-------- RECORDED INFORMATION --------
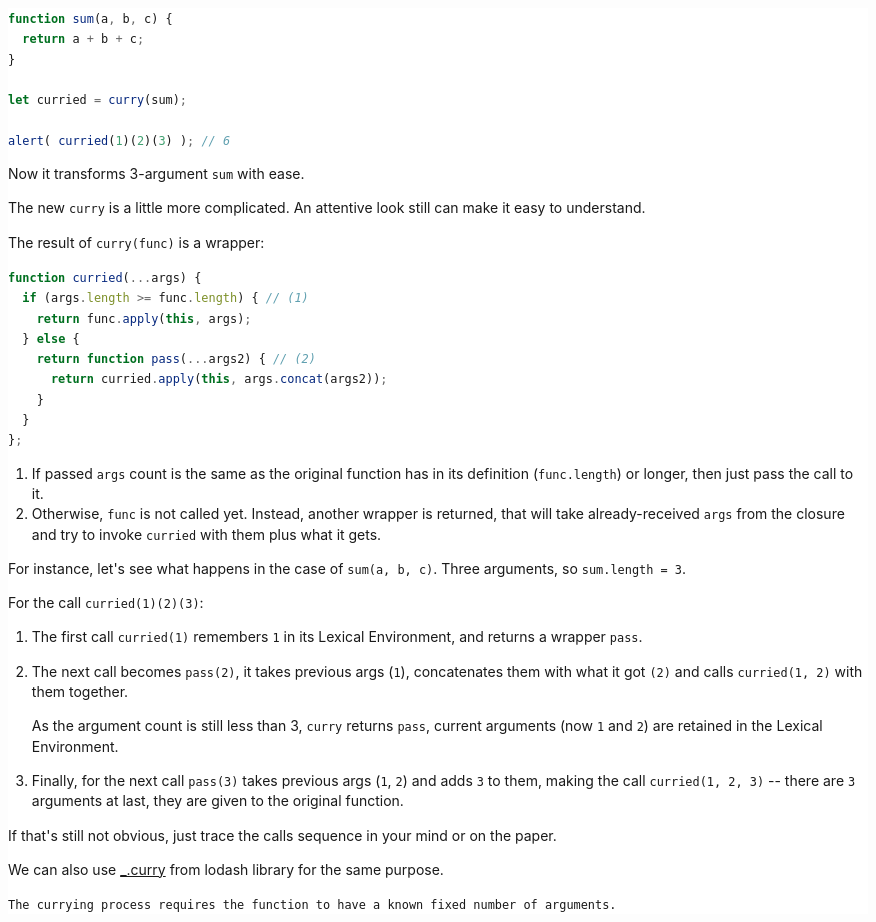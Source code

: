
 ```js run
function sum(a, b, c) {
  return a + b + c;
}

let curried = curry(sum);

alert( curried(1)(2)(3) ); // 6
```

Now it transforms 3-argument `sum` with ease.

The new `curry` is a little more complicated. An attentive look still can make it easy to understand.

The result of `curry(func)` is a wrapper:

```js
function curried(...args) {
  if (args.length >= func.length) { // (1)
    return func.apply(this, args); 
  } else {
    return function pass(...args2) { // (2)
      return curried.apply(this, args.concat(args2)); 
    }
  }
};
```

1. If passed `args` count is the same as the original function has in its definition (`func.length`) or longer, then just pass the call to it.
2. Otherwise, `func` is not called yet. Instead, another wrapper is returned, that will take already-received `args` from the closure and try to invoke `curried` with them plus what it gets.

For instance, let's see what happens in the case of `sum(a, b, c)`. Three arguments, so `sum.length = 3`.

For the call `curried(1)(2)(3)`:

1. The first call `curried(1)` remembers `1` in its Lexical Environment, and returns a wrapper `pass`.
2. The next call becomes `pass(2)`, it takes previous args (`1`), concatenates them with what it got `(2)` and calls `curried(1, 2)` with them together.

    As the argument count is still less than 3, `curry` returns `pass`, current arguments (now `1` and `2`) are  retained in the Lexical Environment.
3. Finally, for the next call `pass(3)` takes previous args (`1`, `2`) and adds `3` to them, making the call `curried(1, 2, 3)` -- there are `3` arguments at last, they are given to the original function.

If that's still not obvious, just trace the calls sequence in your mind or on the paper.

We can also use [_.curry](https://lodash.com/docs#curry) from lodash library for the same purpose.

```smart header="Fixed-length functions only"
The currying process requires the function to have a known fixed number of arguments.
```
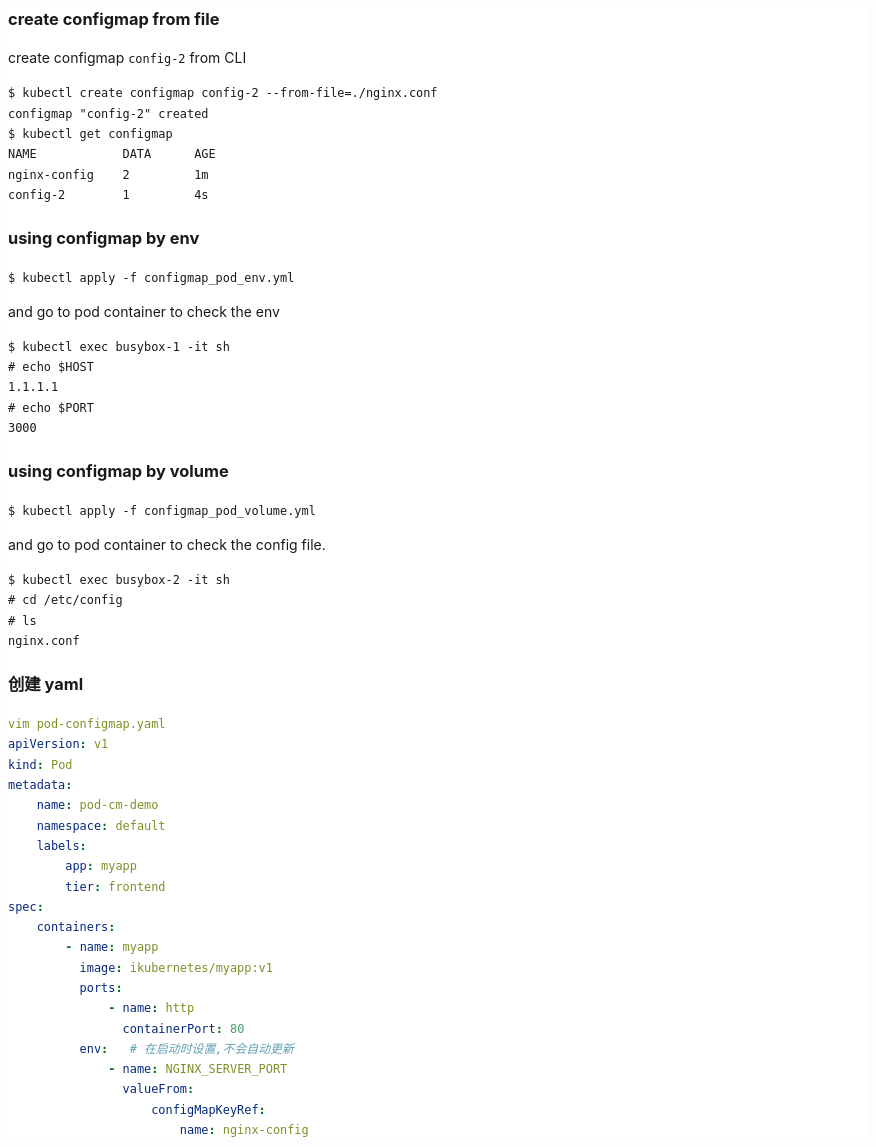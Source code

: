 ### create configmap from file

create configmap `config-2` from CLI

```shell
$ kubectl create configmap config-2 --from-file=./nginx.conf
configmap "config-2" created
$ kubectl get configmap
NAME            DATA      AGE
nginx-config    2         1m
config-2        1         4s
```

### using configmap by env

```
$ kubectl apply -f configmap_pod_env.yml
```

and go to pod container to check the env

```
$ kubectl exec busybox-1 -it sh
# echo $HOST
1.1.1.1
# echo $PORT
3000
```

### using configmap by volume

```
$ kubectl apply -f configmap_pod_volume.yml
```

and go to pod container to check the config file.

```
$ kubectl exec busybox-2 -it sh
# cd /etc/config
# ls
nginx.conf
```

### 创建 yaml

```yaml
vim pod-configmap.yaml
apiVersion: v1
kind: Pod
metadata:
    name: pod-cm-demo
    namespace: default
    labels:
        app: myapp
        tier: frontend
spec:
    containers:
        - name: myapp
          image: ikubernetes/myapp:v1
          ports:
              - name: http
                containerPort: 80
          env:   # 在启动时设置,不会自动更新
              - name: NGINX_SERVER_PORT
                valueFrom:
                    configMapKeyRef:
                        name: nginx-config
```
--------
### HOW TO COMPLETE THIS TASK
Your answer should reproduce each line of the listing that holds the word "just".

### EXPECTED OUTPUT
1. If passed `args` count is the same as the original function has in its definition (`func.length`) or longer, then just pass the call to it.
If that's still not obvious, just trace the calls sequence in your mind or on the paper.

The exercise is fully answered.